* Problem requirements: Tally the lines in the entries where the string "Main" appears, and write only the total.

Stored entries
BEGIN

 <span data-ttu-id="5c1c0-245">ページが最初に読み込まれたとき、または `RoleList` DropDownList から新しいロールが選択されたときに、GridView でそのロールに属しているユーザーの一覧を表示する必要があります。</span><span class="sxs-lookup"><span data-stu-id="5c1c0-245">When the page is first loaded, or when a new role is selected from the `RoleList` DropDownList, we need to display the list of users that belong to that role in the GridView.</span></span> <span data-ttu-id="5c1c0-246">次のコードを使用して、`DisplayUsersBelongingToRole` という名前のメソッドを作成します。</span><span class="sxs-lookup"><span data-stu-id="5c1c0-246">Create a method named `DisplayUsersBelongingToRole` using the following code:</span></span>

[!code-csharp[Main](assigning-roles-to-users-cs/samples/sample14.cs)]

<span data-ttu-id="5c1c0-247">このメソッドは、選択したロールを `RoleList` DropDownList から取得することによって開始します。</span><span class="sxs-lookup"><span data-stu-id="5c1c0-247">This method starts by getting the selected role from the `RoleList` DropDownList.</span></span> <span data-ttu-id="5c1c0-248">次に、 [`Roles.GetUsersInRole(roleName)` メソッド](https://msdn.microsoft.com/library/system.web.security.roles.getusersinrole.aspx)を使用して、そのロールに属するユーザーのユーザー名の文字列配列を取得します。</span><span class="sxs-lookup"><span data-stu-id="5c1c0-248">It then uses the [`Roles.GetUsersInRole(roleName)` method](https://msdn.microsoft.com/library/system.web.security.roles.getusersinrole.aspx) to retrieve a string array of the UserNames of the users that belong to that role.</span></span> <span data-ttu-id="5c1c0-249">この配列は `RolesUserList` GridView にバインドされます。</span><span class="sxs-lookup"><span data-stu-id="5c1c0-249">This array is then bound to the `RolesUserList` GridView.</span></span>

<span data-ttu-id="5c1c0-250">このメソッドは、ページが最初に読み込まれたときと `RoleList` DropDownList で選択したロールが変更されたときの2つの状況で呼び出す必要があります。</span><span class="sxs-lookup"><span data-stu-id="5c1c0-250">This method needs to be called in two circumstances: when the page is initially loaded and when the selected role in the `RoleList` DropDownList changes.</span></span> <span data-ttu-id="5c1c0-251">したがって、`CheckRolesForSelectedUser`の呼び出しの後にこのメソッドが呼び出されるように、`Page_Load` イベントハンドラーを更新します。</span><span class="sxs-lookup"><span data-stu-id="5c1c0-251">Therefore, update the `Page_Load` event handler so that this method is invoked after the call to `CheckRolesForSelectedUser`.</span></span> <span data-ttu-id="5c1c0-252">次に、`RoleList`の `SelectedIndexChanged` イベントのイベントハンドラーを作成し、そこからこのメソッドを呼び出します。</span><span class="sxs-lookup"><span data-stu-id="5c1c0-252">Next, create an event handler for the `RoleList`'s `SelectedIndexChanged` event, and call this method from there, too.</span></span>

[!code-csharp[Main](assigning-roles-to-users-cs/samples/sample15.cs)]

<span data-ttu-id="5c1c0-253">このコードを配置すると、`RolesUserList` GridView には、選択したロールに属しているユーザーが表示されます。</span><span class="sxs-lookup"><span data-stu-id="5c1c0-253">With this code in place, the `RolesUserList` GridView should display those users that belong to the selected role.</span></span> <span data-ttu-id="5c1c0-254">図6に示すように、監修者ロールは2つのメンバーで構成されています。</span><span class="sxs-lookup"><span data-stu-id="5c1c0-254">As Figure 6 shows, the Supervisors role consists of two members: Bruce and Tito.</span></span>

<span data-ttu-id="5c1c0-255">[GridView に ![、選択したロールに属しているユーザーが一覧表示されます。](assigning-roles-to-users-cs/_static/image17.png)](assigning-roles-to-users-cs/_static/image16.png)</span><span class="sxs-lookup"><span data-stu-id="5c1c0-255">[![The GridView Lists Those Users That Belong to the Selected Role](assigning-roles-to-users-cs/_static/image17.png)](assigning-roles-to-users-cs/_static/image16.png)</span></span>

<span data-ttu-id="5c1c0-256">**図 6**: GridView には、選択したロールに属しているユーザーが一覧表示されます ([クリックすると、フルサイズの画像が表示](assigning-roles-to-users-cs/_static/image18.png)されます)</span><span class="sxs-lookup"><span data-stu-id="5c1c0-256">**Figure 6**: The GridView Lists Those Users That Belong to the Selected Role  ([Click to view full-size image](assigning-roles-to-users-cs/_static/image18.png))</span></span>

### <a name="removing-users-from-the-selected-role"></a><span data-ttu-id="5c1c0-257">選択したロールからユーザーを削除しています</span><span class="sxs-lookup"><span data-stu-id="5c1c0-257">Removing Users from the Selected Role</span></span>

END

* Result below: 2